Sabtu, 09 April 2016

KWALITAS NEGARA ADA PADA PENDIDIKKAN


“Warisan yang paling berharga yang dapat saya berikan adalah membiarkan mereka sanggup berusaha sendiri.”, Soichiro Honda (pendiri Perusahaan otomotif HONDA)

Apa yang dapat kita bayangkan bila kita selaku anak muda di biarkan hidup sendiri dalam lingkungan sosial ?
Barangkali kita akan merasakan sebuah kebebasan yang tiada tara. Bertindak semau kita, berkelana sejauh mungkin untuk mencari kepuasan hedonis, meluanglang buana demi bersenang-senang mungkin. Tapi itu tidak dikehendaki oleh Soichiro Honda. Ia hanya mau agar anak-anqknya kelak menjadi seorang yang mandiri, kreatif, inovatif dan aktif edukatif. Yang ia harapkan kelak anak-anaknya bisa bersaing di sosial masyarakat dengan ketrampilan berkarya yang mungkin ia pelajari dari manapun. Meskipun tanpa bantuan orang tua, anak-anaknya sqnggup membangun sebuah pribadi yang superpower.
Ketika awal tahun 2014 yang lalu, Kementrian Pendidikkan dan Kebudayaan RI telah mengajukan sebuah bentuk kurikulum yang seringkali terlihat menimbulkan polemik bagi para pelaku dunia pendidikkan. Kurikulum INI agaknya kits tanggapi secara bijaksana dengan positif thinking. Pasalnya, kita telah ditempatkan pada posisi dimana kretifitas, keaktifan Dan kemandirian yang tinggi yang diharapkan akan menciptakan sebuah produk yang di at as rata-rata. Dalam kurikulum ini, diharapkan setelah selesai dari negeri pengabdian ilmu, para siswa akan memiliki suatu keahlian khusus dalam suatu aspek. Berbeda dengan kurikulum KTSP yang lalu yang notabene hanya mengejar status siswa. Barangkali dalam kurtilas ini, para pejabat negara menghendaki agar pemuda Indonesia dilatih dan dibiasakan untuk beraktifitas secara mandiri. Begitu indah bila memang alasannya untuk meniru kesuksesan Jepang.
Bila kita mereview ulang ke arah 1,5 dekade yang lalu, TIMMS (1999) telah merilis daftar negara yang di uji untuk mengetahui kemampuan intelektual siswa sekolah. Dari 38 negara yang terkait, Indonesia menempati posisi ke 32 untuk bidang Sains (IPA) dan 34 untuk bidang Matematika. Hal ini menjadi sebuah pukulan keras bagi penyelenggara dunia pendidikkan di Indonesia.

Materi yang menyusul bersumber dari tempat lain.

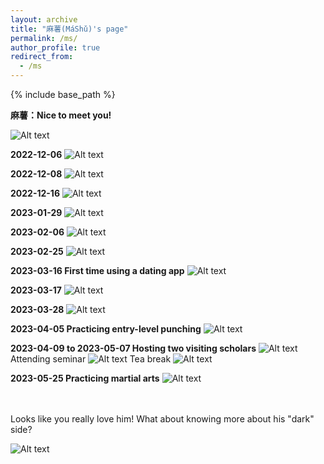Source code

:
 ```yaml
---
layout: archive
title: "麻薯(MáShǔ)'s page"
permalink: /ms/
author_profile: true
redirect_from:
  - /ms
---
```


{% include base_path %}

**麻薯：Nice to meet you!**

![Alt text](https://rihuanhuang.github.io/images/MS/20230112.jpg "N2MY")

**2022-12-06**
![Alt text](https://rihuanhuang.github.io/images/MS/20221206.jpg "2022_12_06")

**2022-12-08**
![Alt text](https://rihuanhuang.github.io/images/MS/20221208.jpg "2022_12_08")

**2022-12-16**
![Alt text](https://rihuanhuang.github.io/images/MS/20221216.jpg "2022_12_16")

**2023-01-29**
![Alt text](https://rihuanhuang.github.io/images/MS/20230129.jpg "2023_01_29")

**2023-02-06**
![Alt text](https://rihuanhuang.github.io/images/MS/20230206.jpg "2023_02_06")

**2023-02-25**
![Alt text](https://rihuanhuang.github.io/images/MS/20230225.jpg "2023_02_25")

**2023-03-16 First time using a dating app** 
![Alt text](https://rihuanhuang.github.io/images/MS/20230316.jpg "2023_03_16")

**2023-03-17**
![Alt text](https://rihuanhuang.github.io/images/MS/20230317.jpg "2023_03_17")

**2023-03-28**
![Alt text](https://rihuanhuang.github.io/images/MS/20230328.jpg "2023_03_28")

**2023-04-05 Practicing entry-level punching**
![Alt text](https://rihuanhuang.github.io/images/MS/20230405.jpg "2023_04_05")

**2023-04-09 to 2023-05-07 Hosting two visiting scholars**
![Alt text](https://rihuanhuang.github.io/images/MS/20230409.jpg "Gathering")
Attending seminar
![Alt text](https://rihuanhuang.github.io/images/MS/Seminar.jpg "Seminar")
Tea break
![Alt text](https://rihuanhuang.github.io/images/MS/TeaBreak.jpg "Tea Break")

**2023-05-25 Practicing martial arts** 
![Alt text](https://rihuanhuang.github.io/images/MS/20230525.jpg "2023_05_25")

<br>
<br>
Looks like you really love him! What about knowing more about his "dark" side?

<br>

![Alt text](https://rihuanhuang.github.io/images/MS/meme.png "meme")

Semakin membahagiakan bila kita bisa mendapatkan bahwa para pahlawan tanpa tanda jasa di Indonesia berkenan untuk merubah mindset. Hal ini mengingat apa yang telah disampaikan oleh TA Romberg, di dalam bukunya Mathematics Classroom that Promotate Understanding mengatakan bahwa banyak materi IPA dan Matematika yang terlalu abstrak sehingga menyebabkan miss konsepsi dari para peserta didik. Sehingga bila diadakan sebuah gerakan perubahan dari para petinggi pendidikkan kami rasa akan memberi nafas segar bagi dunia pendidikkan Indonesia.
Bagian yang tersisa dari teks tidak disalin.